Would you write out the lines from the one containing "### **2. Railway:**" to the end of the records below, exactly and in full, please?
[SOURCE MATERIAL Boundary: Start]
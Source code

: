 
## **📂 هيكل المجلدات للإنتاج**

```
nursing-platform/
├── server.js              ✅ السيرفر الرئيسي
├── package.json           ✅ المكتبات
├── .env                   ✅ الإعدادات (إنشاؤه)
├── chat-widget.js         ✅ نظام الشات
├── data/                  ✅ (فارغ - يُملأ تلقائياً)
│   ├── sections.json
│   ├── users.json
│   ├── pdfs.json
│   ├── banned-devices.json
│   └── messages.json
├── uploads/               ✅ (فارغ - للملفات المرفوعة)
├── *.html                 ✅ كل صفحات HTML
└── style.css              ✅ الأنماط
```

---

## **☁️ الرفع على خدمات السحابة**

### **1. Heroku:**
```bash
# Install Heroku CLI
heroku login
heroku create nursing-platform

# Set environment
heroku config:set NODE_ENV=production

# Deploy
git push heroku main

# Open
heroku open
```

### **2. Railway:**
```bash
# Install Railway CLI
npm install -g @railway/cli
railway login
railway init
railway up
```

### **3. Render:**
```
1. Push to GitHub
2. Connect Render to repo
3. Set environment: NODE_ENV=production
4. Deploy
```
[SOURCE MATERIAL Boundary: End]
* _ANSWER SPACE_:
### **2. Railway:**
```bash
# Install Railway CLI
npm install -g @railway/cli
railway login
railway init
railway up
```

### **3. Render:**
```
1. Push to GitHub
2. Connect Render to repo
3. Set environment: NODE_ENV=production
4. Deploy
```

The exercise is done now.